The answer must restate every record word for word.

(ENTRIES SHOWN begins)

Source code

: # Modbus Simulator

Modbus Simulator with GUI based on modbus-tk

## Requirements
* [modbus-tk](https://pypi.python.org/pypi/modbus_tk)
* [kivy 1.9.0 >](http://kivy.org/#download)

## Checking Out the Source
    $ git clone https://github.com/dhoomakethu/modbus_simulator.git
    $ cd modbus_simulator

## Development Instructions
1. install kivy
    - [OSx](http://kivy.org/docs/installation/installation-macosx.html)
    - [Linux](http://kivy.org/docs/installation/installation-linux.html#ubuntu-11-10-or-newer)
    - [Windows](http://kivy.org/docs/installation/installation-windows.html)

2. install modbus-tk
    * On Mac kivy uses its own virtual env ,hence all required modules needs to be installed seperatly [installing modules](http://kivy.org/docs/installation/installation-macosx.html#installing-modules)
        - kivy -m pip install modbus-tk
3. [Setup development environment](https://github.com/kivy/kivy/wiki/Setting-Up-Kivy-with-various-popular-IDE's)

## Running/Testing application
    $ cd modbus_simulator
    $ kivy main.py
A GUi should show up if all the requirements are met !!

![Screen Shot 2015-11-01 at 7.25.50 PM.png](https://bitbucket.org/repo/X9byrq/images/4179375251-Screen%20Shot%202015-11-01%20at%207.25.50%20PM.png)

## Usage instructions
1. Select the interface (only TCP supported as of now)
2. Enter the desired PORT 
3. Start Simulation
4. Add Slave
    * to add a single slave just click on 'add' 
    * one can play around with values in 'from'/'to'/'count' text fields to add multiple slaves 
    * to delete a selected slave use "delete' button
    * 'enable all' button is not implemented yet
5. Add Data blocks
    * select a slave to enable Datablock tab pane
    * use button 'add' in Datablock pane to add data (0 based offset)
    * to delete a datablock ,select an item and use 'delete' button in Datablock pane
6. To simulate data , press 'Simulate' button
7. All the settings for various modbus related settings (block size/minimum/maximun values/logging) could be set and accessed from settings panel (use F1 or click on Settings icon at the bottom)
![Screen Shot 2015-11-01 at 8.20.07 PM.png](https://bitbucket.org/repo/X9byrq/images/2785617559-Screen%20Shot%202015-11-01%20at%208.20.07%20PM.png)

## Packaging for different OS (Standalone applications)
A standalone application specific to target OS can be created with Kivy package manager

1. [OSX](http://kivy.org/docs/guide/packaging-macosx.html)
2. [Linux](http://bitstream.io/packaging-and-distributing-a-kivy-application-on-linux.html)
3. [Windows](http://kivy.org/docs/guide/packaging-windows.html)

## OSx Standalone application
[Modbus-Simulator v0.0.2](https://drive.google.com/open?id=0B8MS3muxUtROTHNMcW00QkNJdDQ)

(ENTRIES SHOWN ends)

TASK RESULT
Source code

: # Modbus Simulator

Modbus Simulator with GUI based on modbus-tk

## Requirements
* [modbus-tk](https://pypi.python.org/pypi/modbus_tk)
* [kivy 1.9.0 >](http://kivy.org/#download)

## Checking Out the Source
    $ git clone https://github.com/dhoomakethu/modbus_simulator.git
    $ cd modbus_simulator

## Development Instructions
1. install kivy
    - [OSx](http://kivy.org/docs/installation/installation-macosx.html)
    - [Linux](http://kivy.org/docs/installation/installation-linux.html#ubuntu-11-10-or-newer)
    - [Windows](http://kivy.org/docs/installation/installation-windows.html)

2. install modbus-tk
    * On Mac kivy uses its own virtual env ,hence all required modules needs to be installed seperatly [installing modules](http://kivy.org/docs/installation/installation-macosx.html#installing-modules)
        - kivy -m pip install modbus-tk
3. [Setup development environment](https://github.com/kivy/kivy/wiki/Setting-Up-Kivy-with-various-popular-IDE's)

## Running/Testing application
    $ cd modbus_simulator
    $ kivy main.py
A GUi should show up if all the requirements are met !!

![Screen Shot 2015-11-01 at 7.25.50 PM.png](https://bitbucket.org/repo/X9byrq/images/4179375251-Screen%20Shot%202015-11-01%20at%207.25.50%20PM.png)

## Usage instructions
1. Select the interface (only TCP supported as of now)
2. Enter the desired PORT 
3. Start Simulation
4. Add Slave
    * to add a single slave just click on 'add' 
    * one can play around with values in 'from'/'to'/'count' text fields to add multiple slaves 
    * to delete a selected slave use "delete' button
    * 'enable all' button is not implemented yet
5. Add Data blocks
    * select a slave to enable Datablock tab pane
    * use button 'add' in Datablock pane to add data (0 based offset)
    * to delete a datablock ,select an item and use 'delete' button in Datablock pane
6. To simulate data , press 'Simulate' button
7. All the settings for various modbus related settings (block size/minimum/maximun values/logging) could be set and accessed from settings panel (use F1 or click on Settings icon at the bottom)
![Screen Shot 2015-11-01 at 8.20.07 PM.png](https://bitbucket.org/repo/X9byrq/images/2785617559-Screen%20Shot%202015-11-01%20at%208.20.07%20PM.png)

## Packaging for different OS (Standalone applications)
A standalone application specific to target OS can be created with Kivy package manager

1. [OSX](http://kivy.org/docs/guide/packaging-macosx.html)
2. [Linux](http://bitstream.io/packaging-and-distributing-a-kivy-application-on-linux.html)
3. [Windows](http://kivy.org/docs/guide/packaging-windows.html)

## OSx Standalone application
[Modbus-Simulator v0.0.2](https://drive.google.com/open?id=0B8MS3muxUtROTHNMcW00QkNJdDQ)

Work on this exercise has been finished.